Reproduce the material that follows, please, but only from its first line to the line containing "### Features", inclusive.
- Opening Delimiter -
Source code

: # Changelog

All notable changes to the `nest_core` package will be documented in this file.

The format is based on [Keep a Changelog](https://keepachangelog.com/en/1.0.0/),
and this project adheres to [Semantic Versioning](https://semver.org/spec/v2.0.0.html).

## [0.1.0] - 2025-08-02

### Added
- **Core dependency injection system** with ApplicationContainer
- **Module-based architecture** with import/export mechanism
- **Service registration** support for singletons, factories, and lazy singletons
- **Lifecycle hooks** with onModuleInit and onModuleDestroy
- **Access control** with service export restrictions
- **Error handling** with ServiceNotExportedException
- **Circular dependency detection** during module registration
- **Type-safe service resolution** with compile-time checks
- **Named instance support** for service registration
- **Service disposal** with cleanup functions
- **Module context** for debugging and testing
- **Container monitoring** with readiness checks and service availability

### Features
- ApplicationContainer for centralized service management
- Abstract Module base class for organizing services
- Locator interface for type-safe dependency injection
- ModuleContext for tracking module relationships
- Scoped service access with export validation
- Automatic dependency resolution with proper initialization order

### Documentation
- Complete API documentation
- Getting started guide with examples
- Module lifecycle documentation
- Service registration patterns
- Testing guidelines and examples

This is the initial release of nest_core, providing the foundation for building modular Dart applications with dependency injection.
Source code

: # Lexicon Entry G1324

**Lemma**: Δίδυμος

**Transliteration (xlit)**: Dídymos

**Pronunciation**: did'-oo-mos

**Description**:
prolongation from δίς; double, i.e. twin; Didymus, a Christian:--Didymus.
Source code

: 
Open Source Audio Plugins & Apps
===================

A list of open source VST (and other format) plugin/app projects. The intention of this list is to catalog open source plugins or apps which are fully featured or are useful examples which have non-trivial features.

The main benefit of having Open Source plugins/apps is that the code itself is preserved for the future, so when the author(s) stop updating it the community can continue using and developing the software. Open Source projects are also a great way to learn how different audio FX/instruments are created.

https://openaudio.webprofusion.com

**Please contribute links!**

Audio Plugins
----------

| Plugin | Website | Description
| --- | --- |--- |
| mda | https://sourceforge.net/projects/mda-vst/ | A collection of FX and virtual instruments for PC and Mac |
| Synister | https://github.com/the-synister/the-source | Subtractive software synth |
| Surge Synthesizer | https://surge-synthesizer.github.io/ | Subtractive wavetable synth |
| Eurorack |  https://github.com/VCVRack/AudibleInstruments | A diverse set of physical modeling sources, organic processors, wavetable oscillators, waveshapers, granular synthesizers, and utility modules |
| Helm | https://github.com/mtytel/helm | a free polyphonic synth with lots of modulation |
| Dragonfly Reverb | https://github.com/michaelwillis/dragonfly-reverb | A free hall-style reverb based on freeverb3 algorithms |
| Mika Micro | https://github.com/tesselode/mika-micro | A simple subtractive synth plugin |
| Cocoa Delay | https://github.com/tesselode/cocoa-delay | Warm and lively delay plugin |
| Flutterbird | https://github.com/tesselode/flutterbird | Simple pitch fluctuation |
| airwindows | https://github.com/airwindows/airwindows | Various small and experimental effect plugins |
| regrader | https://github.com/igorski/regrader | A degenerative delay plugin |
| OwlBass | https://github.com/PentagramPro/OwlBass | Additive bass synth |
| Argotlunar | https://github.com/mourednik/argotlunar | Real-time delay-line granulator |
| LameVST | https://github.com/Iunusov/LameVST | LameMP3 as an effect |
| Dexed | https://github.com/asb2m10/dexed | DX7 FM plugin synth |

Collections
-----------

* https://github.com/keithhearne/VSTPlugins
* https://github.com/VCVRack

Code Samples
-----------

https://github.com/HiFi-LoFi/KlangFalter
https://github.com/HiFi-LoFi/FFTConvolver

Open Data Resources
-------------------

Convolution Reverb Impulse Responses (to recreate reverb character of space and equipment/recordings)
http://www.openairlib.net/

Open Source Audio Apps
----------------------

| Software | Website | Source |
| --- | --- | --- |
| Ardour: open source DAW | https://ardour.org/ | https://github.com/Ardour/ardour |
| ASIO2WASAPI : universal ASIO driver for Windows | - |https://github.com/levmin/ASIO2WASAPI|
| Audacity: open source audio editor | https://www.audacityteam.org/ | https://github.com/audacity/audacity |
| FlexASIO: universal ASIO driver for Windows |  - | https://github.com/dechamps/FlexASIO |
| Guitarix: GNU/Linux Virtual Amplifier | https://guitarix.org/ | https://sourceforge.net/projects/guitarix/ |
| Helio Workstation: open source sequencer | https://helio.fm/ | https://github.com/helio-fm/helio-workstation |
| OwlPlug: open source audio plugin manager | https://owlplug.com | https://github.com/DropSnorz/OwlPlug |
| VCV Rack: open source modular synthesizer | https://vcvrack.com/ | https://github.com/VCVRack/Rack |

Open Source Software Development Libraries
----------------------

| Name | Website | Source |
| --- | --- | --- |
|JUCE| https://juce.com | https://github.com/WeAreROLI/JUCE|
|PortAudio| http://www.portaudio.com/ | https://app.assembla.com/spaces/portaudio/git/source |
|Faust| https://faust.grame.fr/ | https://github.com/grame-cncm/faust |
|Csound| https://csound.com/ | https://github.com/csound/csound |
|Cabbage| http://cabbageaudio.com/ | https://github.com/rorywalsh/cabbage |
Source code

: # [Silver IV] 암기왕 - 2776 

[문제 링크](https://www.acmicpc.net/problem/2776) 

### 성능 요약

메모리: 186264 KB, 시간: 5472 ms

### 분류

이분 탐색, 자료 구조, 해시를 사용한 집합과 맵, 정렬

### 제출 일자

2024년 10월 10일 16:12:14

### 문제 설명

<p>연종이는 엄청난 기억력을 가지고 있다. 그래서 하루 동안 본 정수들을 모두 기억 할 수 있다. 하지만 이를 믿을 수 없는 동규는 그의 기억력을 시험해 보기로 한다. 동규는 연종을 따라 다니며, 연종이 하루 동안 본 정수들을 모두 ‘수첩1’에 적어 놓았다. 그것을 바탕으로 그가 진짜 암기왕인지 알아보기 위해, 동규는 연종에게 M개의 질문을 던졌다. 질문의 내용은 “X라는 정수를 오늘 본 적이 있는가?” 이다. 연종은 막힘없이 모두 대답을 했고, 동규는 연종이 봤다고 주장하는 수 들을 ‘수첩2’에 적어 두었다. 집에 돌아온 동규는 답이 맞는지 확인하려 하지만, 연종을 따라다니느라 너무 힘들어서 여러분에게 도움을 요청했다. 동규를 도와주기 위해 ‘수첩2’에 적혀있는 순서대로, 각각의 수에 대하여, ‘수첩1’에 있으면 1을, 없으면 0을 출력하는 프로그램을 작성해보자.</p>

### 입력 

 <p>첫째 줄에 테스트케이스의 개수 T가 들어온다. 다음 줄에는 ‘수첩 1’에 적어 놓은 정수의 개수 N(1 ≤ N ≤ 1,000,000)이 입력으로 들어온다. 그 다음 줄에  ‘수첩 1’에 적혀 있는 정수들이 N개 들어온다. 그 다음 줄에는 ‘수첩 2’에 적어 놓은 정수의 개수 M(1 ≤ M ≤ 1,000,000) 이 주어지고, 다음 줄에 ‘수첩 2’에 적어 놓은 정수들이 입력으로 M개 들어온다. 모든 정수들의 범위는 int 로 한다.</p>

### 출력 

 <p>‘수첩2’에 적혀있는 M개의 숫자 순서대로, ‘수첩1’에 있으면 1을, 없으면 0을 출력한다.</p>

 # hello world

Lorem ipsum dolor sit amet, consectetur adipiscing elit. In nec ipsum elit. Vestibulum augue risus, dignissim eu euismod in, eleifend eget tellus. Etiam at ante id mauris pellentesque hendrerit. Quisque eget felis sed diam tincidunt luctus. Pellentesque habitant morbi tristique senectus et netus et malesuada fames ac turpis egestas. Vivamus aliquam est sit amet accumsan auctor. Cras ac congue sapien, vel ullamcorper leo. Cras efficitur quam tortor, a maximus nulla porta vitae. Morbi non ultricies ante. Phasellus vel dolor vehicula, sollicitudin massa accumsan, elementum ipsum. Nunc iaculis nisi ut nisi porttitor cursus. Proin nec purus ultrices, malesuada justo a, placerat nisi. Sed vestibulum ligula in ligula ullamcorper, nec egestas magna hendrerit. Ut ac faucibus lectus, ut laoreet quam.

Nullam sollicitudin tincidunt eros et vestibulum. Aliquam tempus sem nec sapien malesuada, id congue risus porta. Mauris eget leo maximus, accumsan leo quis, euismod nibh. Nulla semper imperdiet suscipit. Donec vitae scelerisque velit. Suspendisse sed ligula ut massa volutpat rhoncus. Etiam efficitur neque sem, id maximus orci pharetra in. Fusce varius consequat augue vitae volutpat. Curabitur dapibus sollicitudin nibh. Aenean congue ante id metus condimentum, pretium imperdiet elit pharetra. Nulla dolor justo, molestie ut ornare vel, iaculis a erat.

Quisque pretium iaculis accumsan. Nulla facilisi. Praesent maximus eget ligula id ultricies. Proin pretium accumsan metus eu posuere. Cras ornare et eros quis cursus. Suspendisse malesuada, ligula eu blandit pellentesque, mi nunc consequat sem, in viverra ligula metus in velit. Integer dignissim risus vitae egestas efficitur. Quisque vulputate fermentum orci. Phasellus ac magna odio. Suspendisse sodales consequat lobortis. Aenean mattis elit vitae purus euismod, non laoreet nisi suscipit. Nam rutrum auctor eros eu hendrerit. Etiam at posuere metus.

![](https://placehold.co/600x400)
- Closing Delimiter -
• Solved exercise:
Source code

: # Changelog

All notable changes to the `nest_core` package will be documented in this file.

The format is based on [Keep a Changelog](https://keepachangelog.com/en/1.0.0/),
and this project adheres to [Semantic Versioning](https://semver.org/spec/v2.0.0.html).

## [0.1.0] - 2025-08-02

### Added
- **Core dependency injection system** with ApplicationContainer
- **Module-based architecture** with import/export mechanism
- **Service registration** support for singletons, factories, and lazy singletons
- **Lifecycle hooks** with onModuleInit and onModuleDestroy
- **Access control** with service export restrictions
- **Error handling** with ServiceNotExportedException
- **Circular dependency detection** during module registration
- **Type-safe service resolution** with compile-time checks
- **Named instance support** for service registration
- **Service disposal** with cleanup functions
- **Module context** for debugging and testing
- **Container monitoring** with readiness checks and service availability

### Features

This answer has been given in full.